Plan to spend 4-6 hours per person, per week, on these projects. This is in lieu of other homework, and there is no final, so the workload is actually pretty much average for a Cornell class, provided that you start on time.

Our initial hope had been to have people use Derecho for their projects, but the platform is not yet stable enough to make this a wise choice. So we are suggesting that you consider setting up Tensor Flow instead, and working in that model. The experience would be very valuable for landing high-paying jobs these days! There is one Derecho project opportunity mentioned at the bottom of this page, but we will probably limit how many people can work on it.

Project Goals

For spring 2018, we are recommending that students try to build a Fog or Edge computing application, and that they consider using Tensor Flow for the "online" aspects. We will not be teaching you to use Tensor Flow; you would need to watch the online training videos and read the documentation. But basically, this is a Python-based language (so your code is entirely in Python), that has a distributed computing model built into it, based on a flow of events that hold data in the form of a matrix, image, video, or a numerical "tensor". In fact they treat all such data as some kind of tensor, for uniformity, but this is because even a string can be viewed as a 1 x 1 matrix with one cell containing a string. So if you are very aggressive about it, anything is a tensor. Tensor Flow is about "flows" of tensor objects from data sources, like sensors, into other subsystems in a cloud.

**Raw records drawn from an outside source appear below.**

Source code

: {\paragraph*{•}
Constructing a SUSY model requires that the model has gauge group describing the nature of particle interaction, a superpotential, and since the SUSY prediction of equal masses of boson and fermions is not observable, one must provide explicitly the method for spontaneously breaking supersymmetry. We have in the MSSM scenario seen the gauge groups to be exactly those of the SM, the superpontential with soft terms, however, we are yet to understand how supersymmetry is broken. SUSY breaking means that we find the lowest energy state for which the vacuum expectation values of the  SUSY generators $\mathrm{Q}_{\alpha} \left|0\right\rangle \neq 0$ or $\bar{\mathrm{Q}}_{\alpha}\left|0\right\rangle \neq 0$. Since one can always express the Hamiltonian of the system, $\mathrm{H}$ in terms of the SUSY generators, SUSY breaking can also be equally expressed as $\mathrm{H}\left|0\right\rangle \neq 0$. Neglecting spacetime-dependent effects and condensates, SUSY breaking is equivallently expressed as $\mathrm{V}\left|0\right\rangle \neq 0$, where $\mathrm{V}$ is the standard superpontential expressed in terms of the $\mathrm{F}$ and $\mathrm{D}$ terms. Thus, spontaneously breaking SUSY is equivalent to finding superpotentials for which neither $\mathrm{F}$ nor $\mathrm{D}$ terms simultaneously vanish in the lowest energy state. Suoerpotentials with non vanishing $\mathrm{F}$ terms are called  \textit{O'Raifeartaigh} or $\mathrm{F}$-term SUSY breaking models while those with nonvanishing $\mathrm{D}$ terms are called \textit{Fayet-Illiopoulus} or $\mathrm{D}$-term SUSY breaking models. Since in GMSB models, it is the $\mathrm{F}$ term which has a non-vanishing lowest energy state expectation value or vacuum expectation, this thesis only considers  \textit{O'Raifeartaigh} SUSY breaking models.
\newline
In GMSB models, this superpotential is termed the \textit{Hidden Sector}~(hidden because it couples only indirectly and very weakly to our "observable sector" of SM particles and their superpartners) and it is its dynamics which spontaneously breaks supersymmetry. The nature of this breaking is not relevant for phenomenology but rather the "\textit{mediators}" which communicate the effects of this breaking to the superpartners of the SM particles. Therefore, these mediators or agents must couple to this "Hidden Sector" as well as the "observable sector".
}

But Tensor Flow is not obligatory. On Microsoft Azure, a version of C# called Dandelion might of interest, especially if you work with video content. On Amazon, you can use Tensor Flow, but there are all sorts of tier-two service options for dealing with flows of events from sensors. You do need to figure out what you will use, on your own, because there are so many choices. But once you decide, our TAs can help you map the problem you pick to the technology you picked. The TAs don't know everything about everything, but they are good at this kind of system structuring.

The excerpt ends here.